## What the exercise asks
Give the number of lines in the listing below that include the word "Machine", with nothing more.

(Records for the exercise)

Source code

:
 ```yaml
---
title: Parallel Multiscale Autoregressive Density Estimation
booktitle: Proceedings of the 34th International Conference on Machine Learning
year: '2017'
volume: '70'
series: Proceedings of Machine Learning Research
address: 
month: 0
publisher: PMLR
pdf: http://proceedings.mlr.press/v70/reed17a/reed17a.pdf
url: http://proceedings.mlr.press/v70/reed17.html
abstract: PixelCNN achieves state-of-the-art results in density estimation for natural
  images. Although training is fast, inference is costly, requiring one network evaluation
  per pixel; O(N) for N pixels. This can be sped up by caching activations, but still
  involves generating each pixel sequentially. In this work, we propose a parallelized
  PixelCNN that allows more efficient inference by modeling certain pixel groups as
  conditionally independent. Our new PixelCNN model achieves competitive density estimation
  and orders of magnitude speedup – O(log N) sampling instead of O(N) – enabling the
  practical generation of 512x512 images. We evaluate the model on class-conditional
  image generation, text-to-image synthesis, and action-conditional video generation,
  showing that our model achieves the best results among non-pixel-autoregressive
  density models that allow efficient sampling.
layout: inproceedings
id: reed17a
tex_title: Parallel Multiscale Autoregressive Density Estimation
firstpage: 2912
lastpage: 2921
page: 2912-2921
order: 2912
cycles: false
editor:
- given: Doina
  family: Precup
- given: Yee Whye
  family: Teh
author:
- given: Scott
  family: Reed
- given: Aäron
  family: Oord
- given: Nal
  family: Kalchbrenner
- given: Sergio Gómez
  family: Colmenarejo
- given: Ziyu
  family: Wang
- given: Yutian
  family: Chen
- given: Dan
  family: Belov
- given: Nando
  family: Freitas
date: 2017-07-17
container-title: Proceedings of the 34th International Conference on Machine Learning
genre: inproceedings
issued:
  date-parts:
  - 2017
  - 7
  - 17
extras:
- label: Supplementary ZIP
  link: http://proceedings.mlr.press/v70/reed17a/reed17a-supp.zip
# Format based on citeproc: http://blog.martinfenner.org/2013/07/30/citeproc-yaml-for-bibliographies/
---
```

(End Records for the exercise)

## Your solution
3